Fisherman dies after Maui shark attack; officials say shark bit off man's dangling foot

Incident is Maui's 8th shark attack this year

HONOLULU - The Maui County Police Department has identified the kayak fisherman killed in shark attack.

Police say 57-year-old Patrick Briney of Stevenson, Wash., died Monday while fishing from a kayak off Maui's southwest coast.

State Department of Land and Natural Resources says the shark bit his dangling foot.

Maui County Ocean Safety officials said the attack occurred between Maui and Molokini, a small island less than 3 miles off the southwest coast of Maui that's popular for diving and snorkeling.

His fishing partner in another kayak tied a tourniquet on the man and asked for help from a nearby tour boat, which took the man to shore. He was then taken to a hospital.

The type of shark is unknown.

This is Maui's eighth shark attack this year and the 13th for the state. In August, a German tourist died a week after losing her arm in a shark attack. Jana Lutteropp, 20, was snorkeling up to 100 yards off a beach in southwest Maui when the shark bit off her right arm.

Over the last 20 years, Hawaii has averaged about four unprovoked shark incidents per year, the state said.

"We are not sure why these bites are occurring more frequently than normal, especially around Maui," said department Chairman William Aila Jr. "That's why we are conducting a two-year study of shark behavior around Maui that may give us better insights."

 Before Lutteropp's death, the last shark attack fatality in Hawaii was in 2004, when a tiger shark bit Willis McInnis' leg while he was surfing in Maui.
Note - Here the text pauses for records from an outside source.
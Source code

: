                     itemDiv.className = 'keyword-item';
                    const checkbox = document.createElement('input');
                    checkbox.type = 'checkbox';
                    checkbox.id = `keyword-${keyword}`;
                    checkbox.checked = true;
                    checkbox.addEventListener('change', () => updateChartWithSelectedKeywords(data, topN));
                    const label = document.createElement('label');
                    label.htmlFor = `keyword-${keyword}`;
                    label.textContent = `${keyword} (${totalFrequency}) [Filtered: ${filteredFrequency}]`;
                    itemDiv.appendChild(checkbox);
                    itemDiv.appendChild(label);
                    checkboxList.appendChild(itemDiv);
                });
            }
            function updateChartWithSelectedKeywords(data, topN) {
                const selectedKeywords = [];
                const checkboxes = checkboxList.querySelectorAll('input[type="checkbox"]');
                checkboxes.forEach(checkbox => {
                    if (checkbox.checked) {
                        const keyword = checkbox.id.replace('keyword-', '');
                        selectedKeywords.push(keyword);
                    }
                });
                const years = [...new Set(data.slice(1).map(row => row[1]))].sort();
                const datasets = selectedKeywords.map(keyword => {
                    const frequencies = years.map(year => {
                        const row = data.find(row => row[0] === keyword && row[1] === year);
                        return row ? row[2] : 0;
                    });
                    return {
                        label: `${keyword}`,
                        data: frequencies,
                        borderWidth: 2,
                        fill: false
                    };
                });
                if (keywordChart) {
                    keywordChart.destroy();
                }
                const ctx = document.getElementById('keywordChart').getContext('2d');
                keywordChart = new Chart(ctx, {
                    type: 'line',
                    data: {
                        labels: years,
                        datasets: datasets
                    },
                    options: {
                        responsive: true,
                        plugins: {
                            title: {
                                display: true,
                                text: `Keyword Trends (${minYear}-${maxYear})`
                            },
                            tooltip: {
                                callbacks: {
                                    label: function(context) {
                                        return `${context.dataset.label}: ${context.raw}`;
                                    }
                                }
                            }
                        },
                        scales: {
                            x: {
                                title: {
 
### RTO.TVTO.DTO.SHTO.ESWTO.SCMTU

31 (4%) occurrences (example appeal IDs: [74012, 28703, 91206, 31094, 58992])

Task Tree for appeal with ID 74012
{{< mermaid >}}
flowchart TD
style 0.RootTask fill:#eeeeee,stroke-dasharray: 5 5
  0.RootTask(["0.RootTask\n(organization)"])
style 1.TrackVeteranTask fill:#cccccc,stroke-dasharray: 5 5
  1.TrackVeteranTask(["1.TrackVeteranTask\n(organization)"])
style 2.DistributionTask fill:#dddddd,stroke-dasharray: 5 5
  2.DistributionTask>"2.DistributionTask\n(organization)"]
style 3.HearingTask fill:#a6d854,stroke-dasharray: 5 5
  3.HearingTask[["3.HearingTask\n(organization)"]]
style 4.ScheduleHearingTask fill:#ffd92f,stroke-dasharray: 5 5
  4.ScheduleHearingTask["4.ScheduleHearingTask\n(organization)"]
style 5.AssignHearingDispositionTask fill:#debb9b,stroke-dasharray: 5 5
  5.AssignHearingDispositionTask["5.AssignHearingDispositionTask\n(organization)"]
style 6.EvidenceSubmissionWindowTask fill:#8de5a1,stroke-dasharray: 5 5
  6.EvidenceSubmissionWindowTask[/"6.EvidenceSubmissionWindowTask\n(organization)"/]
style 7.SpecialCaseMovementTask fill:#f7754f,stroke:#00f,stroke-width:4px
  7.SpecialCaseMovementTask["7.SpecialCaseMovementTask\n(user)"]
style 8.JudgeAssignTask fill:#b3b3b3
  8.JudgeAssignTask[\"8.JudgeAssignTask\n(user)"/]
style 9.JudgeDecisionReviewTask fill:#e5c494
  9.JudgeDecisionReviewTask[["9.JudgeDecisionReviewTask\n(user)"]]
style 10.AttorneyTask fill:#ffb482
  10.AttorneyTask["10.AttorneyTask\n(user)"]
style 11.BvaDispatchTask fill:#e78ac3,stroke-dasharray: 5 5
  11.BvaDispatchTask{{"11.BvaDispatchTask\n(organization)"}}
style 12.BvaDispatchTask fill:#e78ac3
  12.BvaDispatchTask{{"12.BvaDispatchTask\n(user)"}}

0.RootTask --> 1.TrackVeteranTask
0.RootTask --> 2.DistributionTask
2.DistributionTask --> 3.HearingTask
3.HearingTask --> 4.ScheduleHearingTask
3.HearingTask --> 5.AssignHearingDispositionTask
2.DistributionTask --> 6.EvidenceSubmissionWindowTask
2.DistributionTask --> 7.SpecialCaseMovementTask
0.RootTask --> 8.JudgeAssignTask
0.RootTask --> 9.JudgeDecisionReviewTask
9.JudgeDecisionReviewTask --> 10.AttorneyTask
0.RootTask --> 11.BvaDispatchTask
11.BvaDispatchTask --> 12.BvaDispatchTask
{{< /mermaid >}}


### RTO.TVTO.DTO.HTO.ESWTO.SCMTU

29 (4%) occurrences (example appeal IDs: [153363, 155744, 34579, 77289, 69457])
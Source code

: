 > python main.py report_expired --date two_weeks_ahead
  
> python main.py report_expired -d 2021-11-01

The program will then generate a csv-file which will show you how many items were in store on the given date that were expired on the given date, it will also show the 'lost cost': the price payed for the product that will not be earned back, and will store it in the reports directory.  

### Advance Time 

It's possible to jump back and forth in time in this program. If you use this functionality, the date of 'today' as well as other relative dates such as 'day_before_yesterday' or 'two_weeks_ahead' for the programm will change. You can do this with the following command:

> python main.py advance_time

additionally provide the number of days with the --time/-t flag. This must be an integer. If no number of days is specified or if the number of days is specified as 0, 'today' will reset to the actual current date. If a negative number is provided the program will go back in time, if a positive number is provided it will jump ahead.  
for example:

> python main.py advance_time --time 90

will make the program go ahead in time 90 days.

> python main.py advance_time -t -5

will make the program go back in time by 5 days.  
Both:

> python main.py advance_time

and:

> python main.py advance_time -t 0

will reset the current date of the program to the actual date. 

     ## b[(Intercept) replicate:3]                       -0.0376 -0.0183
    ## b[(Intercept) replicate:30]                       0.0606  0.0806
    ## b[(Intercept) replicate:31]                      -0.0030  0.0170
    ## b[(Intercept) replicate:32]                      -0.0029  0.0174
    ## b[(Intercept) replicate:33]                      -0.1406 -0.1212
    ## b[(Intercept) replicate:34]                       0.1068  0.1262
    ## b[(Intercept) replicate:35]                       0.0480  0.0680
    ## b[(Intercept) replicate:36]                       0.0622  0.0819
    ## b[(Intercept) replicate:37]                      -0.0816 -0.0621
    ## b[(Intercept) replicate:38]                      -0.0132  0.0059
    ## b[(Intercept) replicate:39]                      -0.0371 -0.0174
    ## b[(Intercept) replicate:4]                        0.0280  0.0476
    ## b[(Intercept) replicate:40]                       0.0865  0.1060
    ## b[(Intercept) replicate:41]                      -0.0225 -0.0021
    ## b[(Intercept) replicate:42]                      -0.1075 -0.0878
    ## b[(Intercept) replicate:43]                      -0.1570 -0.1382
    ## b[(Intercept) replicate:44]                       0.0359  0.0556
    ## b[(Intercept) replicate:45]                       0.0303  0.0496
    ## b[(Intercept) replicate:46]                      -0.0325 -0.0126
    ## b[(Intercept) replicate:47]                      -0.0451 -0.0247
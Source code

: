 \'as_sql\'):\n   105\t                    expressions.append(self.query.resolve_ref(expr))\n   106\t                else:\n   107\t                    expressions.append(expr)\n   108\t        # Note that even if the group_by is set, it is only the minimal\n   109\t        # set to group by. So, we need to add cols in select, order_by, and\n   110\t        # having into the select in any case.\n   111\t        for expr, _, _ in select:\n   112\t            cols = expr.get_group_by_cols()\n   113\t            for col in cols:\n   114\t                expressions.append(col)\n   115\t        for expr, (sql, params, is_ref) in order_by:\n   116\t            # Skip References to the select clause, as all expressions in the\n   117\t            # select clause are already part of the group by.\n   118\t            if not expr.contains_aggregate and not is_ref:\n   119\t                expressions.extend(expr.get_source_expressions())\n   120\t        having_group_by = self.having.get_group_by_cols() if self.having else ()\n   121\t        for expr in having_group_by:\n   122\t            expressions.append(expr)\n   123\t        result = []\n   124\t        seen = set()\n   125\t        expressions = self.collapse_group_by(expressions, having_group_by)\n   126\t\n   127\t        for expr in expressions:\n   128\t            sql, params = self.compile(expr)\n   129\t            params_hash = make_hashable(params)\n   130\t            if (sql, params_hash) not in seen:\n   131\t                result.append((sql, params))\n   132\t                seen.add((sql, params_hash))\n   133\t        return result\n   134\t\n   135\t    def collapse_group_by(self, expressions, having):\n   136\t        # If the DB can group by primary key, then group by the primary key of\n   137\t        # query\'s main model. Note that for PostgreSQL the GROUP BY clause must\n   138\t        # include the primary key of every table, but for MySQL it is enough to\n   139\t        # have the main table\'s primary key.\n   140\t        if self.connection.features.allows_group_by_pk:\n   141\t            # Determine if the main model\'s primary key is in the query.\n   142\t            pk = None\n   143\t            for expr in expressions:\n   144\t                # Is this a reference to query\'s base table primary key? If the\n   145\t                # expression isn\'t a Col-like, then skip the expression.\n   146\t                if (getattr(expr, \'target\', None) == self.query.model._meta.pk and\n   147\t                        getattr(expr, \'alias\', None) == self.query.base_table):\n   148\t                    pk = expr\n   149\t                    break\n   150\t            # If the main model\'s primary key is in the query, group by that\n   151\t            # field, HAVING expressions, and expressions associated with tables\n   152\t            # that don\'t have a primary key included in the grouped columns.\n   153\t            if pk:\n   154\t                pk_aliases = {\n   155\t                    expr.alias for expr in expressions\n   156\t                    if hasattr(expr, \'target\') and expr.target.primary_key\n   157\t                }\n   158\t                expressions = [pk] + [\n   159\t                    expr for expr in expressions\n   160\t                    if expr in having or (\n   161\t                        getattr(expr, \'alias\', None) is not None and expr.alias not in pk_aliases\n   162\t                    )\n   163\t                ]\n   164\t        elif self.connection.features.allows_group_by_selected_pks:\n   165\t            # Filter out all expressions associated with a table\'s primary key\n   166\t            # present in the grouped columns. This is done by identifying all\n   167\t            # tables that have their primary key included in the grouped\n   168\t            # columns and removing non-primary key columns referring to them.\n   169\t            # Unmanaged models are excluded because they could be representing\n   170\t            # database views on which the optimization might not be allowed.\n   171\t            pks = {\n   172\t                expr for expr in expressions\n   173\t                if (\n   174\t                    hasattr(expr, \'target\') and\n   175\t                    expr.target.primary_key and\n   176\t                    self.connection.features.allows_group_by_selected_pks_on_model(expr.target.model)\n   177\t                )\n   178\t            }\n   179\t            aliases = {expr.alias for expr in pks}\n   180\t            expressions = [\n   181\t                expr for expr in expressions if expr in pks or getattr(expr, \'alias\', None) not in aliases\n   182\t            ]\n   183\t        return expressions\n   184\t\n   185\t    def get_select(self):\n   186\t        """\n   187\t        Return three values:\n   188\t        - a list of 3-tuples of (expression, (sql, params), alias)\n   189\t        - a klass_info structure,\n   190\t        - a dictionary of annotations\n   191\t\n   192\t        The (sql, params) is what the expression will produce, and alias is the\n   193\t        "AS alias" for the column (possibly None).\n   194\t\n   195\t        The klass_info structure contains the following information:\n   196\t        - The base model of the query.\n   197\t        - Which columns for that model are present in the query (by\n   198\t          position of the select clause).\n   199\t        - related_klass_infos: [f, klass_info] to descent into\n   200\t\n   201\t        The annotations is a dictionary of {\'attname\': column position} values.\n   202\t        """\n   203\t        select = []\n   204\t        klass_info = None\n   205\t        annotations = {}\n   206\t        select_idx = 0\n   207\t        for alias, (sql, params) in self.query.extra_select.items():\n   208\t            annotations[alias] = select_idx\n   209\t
Isaac Brumaghim knows firsthand the dangers of kayak fishing, which he said is growing in popularity. He was fishing off Oahu's west coast in April when a camera mounted on his kayak captured footage of a 9-foot shark jumping up and chomping on the tuna he was reeling in.

Sharks are "an absolute danger, every single day," he said. "You have to respect the fact they can bite you at any time."

He said bait in the water can easily attract the animal.

"Just a little bit of blood, a little meat in the water, that's all you need," he said. "It's like dogs out there."